Abstract
Breakdown pressure is the peak pressure attained when fluid is injected into a borehole until fracturing occurs. Hydraulic fracturing operations are conducted above the breakdown pressure, at which the rock formation fractures and allows fluids to flow inside. This value is essential to obtain formation stress measurements. The objective of this study is to automate the selection of breakdown pressure flags on time series fracture data using a novel algorithm in lieu of an artificial neural network.
This study is based on high-frequency treatment data collected from a cloud-based software. The comma separated (.csv) files include treating pressure (TP), slurry rate (SR), and bottomhole proppant concentration (BHPC) with defined start and end time flags. Using feature engineering, the model calculates the rate of change of treating pressure (dtp_1st) slurry rate (dsr_1st), and bottomhole proppant concentration (dbhpc_1st). An algorithm isolates the initial area of the treatment plot before proppant reaches the perforations, the slurry rate is constant, and the pressure increases. The first approach uses a neural network trained with 872 stages to isolate the breakdown pressure area. The expert rule-based approach finds the highest pressure spikes where SR is constant. Then, a refining function finds the maximum treating pressure value and returns its job time as the predicted breakdown pressure flag.

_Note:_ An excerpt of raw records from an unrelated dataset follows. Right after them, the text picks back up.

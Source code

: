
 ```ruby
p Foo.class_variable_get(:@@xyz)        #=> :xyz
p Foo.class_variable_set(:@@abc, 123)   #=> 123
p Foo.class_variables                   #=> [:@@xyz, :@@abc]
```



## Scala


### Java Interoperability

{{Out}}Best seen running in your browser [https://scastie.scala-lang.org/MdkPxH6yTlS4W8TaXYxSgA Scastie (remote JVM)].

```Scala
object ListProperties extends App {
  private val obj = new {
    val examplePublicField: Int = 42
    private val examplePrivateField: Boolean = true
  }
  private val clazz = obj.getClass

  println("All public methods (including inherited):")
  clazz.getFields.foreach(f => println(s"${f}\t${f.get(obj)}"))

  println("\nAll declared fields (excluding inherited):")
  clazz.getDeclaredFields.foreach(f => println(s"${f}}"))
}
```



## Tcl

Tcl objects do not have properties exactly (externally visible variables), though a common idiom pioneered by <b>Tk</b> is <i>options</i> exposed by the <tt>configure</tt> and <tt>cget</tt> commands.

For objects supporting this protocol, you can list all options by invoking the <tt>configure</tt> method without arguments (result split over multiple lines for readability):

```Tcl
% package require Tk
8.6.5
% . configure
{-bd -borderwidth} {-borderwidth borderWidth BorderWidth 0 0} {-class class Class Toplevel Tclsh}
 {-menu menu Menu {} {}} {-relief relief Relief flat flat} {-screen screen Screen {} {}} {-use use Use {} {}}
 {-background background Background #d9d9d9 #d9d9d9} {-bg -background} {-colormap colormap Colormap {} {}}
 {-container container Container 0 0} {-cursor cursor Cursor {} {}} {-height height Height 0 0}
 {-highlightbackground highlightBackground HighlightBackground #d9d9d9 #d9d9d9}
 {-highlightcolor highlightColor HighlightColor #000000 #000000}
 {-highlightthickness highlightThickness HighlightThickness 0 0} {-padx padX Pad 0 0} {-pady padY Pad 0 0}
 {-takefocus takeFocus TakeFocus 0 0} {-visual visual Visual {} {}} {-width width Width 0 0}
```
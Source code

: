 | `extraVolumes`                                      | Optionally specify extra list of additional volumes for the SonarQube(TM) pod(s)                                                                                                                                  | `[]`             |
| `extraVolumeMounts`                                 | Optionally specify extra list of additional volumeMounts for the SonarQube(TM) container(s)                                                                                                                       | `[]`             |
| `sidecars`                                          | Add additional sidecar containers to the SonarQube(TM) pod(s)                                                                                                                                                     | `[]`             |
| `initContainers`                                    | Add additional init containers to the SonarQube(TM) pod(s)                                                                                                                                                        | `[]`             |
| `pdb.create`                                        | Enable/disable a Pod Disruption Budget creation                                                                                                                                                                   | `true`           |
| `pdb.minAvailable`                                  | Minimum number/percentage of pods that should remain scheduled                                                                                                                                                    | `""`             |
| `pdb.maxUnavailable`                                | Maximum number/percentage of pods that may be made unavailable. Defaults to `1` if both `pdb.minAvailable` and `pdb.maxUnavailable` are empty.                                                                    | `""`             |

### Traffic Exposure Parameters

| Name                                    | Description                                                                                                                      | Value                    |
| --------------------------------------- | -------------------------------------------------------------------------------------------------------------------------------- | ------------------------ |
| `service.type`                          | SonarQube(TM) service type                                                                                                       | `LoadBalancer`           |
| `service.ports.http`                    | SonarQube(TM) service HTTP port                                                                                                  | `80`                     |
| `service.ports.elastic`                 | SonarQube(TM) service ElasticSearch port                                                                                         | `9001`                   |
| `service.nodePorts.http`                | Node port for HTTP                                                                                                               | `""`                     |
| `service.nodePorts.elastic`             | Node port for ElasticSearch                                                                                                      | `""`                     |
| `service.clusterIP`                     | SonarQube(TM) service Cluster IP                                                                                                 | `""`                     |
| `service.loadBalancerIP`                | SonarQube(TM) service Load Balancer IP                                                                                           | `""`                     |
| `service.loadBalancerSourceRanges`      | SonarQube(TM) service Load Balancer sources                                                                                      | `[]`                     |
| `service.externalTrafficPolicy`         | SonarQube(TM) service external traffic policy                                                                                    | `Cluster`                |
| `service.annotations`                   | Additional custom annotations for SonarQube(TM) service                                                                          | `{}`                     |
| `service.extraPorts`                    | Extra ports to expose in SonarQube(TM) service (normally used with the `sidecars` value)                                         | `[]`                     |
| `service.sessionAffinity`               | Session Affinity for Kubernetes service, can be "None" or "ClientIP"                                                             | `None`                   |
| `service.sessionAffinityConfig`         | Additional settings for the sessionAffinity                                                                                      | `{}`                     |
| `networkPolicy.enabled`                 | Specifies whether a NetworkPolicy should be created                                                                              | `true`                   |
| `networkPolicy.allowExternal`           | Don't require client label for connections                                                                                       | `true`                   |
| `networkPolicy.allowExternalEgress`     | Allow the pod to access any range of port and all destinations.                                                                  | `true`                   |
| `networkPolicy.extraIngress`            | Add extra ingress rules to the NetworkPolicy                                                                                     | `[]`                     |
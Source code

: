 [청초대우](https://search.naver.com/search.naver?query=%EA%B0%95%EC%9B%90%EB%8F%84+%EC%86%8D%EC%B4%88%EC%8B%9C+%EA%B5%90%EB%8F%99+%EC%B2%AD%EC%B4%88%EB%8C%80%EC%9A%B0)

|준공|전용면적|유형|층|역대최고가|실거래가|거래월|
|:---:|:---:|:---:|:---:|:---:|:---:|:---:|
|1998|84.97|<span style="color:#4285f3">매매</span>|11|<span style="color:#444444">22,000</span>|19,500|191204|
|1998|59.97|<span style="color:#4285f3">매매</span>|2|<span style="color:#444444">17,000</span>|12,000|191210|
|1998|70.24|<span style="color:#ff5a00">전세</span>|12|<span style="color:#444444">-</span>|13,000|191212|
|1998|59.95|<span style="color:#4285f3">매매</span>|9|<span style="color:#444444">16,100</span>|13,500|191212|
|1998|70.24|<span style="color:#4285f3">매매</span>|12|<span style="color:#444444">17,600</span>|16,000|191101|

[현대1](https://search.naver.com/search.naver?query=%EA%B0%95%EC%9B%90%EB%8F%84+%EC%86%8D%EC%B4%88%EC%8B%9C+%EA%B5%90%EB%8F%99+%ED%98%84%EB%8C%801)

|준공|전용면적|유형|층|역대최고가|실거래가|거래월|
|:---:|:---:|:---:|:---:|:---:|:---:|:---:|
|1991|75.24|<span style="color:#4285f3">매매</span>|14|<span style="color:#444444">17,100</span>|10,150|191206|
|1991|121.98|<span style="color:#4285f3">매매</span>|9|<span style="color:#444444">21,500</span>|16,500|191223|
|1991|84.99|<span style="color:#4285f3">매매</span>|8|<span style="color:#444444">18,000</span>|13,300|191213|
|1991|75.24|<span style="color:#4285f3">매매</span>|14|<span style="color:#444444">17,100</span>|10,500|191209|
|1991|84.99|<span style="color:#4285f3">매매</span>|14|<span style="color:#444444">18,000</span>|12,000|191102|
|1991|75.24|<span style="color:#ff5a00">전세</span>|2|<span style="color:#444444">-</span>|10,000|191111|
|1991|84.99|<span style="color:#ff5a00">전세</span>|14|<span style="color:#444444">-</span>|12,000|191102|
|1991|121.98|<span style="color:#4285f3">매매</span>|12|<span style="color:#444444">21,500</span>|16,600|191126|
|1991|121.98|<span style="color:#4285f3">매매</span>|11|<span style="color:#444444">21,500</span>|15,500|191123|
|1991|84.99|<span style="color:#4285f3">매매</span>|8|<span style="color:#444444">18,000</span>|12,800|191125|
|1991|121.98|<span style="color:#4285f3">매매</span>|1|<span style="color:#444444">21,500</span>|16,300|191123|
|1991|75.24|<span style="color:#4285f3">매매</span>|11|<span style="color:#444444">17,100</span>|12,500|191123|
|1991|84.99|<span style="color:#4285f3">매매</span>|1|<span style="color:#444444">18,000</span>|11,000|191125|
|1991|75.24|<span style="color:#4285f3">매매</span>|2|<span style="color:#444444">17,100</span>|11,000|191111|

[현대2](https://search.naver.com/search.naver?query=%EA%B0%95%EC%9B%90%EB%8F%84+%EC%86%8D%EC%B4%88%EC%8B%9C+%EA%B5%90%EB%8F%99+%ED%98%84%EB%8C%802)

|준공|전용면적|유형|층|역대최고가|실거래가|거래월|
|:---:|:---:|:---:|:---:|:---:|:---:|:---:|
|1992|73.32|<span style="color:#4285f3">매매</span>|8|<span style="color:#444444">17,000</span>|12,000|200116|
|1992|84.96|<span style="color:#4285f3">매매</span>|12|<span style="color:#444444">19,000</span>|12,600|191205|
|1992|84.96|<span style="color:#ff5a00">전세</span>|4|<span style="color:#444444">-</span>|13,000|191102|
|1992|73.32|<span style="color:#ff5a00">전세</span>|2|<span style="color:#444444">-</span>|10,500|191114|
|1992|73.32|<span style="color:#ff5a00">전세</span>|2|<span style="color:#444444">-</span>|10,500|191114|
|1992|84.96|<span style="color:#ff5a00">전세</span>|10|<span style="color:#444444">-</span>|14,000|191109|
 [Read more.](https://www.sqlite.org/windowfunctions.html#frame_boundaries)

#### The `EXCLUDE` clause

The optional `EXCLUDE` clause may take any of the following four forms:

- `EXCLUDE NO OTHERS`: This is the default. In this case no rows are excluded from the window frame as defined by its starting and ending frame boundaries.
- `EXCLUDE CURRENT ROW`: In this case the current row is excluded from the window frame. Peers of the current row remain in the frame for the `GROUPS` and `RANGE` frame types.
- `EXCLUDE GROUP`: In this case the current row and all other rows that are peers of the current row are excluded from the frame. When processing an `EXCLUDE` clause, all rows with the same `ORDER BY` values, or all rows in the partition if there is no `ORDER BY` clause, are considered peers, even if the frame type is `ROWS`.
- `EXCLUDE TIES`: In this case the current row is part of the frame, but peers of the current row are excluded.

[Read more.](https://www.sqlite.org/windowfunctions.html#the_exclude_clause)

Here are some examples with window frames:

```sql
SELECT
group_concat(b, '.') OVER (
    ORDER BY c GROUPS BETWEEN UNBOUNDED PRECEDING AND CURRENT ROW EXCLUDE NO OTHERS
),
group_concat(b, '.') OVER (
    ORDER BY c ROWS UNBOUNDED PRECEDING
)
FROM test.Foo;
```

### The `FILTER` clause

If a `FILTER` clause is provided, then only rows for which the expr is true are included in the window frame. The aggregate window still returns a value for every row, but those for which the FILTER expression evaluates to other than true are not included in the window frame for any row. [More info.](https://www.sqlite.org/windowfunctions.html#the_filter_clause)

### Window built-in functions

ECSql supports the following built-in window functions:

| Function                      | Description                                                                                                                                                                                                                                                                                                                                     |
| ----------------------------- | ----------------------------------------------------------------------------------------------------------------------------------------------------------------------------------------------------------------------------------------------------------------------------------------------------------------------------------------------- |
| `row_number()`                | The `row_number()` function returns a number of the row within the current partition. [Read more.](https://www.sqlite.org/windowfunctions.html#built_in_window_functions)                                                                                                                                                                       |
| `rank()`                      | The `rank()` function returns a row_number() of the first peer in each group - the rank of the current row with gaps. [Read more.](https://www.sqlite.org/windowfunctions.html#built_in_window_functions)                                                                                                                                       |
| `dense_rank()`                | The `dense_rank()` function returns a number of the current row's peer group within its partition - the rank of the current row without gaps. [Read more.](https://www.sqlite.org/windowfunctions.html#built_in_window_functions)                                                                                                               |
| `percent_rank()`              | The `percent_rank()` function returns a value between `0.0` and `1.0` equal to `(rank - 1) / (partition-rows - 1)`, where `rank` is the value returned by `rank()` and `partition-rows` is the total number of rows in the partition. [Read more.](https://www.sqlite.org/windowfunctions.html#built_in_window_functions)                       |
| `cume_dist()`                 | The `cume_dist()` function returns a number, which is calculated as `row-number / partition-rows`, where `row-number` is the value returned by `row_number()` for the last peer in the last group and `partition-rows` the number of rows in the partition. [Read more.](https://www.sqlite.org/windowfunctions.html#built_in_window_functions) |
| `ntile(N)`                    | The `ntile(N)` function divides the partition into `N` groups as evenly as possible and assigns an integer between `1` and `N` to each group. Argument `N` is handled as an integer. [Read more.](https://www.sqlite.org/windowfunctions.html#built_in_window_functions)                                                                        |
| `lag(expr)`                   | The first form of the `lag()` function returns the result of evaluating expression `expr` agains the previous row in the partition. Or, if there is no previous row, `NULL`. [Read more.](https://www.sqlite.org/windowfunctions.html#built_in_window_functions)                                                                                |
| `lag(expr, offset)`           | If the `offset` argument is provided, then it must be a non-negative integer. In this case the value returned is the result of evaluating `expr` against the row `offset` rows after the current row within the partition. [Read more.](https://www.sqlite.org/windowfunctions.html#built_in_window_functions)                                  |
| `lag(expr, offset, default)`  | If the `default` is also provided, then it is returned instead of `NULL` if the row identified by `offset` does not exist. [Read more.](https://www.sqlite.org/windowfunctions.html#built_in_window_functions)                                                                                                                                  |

Due to the complexity of unconventional reservoirs, the treatment plots may show pressure changes while the slurry rate is constant multiple times during the same stage. The diverse behavior of the breakdown pressure inhibits an artificial neural network's ability to find one "consistent pattern" across the stage. The multiple patterns found through the stage makes it difficult to select an area to find the breakdown pressure value. Testing this complex model worked moderately well, but it made the computational time too high for deployment. On the other hand, the automation algorithm uses rules to find the breakdown pressure value with its location within the stage.
The breakdown flag model was validated with 102 stages and tested with 775 stages, returning the location and values corresponding to the highest pressure point. Results show that 86% of the predicted breakdown pressures are within 65 psi of manually picked values.
Breakdown pressure recognition automation is important because it saves time and allows engineers to focus on analytical tasks instead of repetitive data-structuring tasks. Automating this process brings consistency to the data across service providers and basins. In some cases, due to its ability to zoom-in, the algorithm recognized breakdown pressures with higher accuracy than subject matter experts. Comparing the results from two different approaches allowed us to conclude that similar or better results with lower running times can be achieved without using complex algorithms.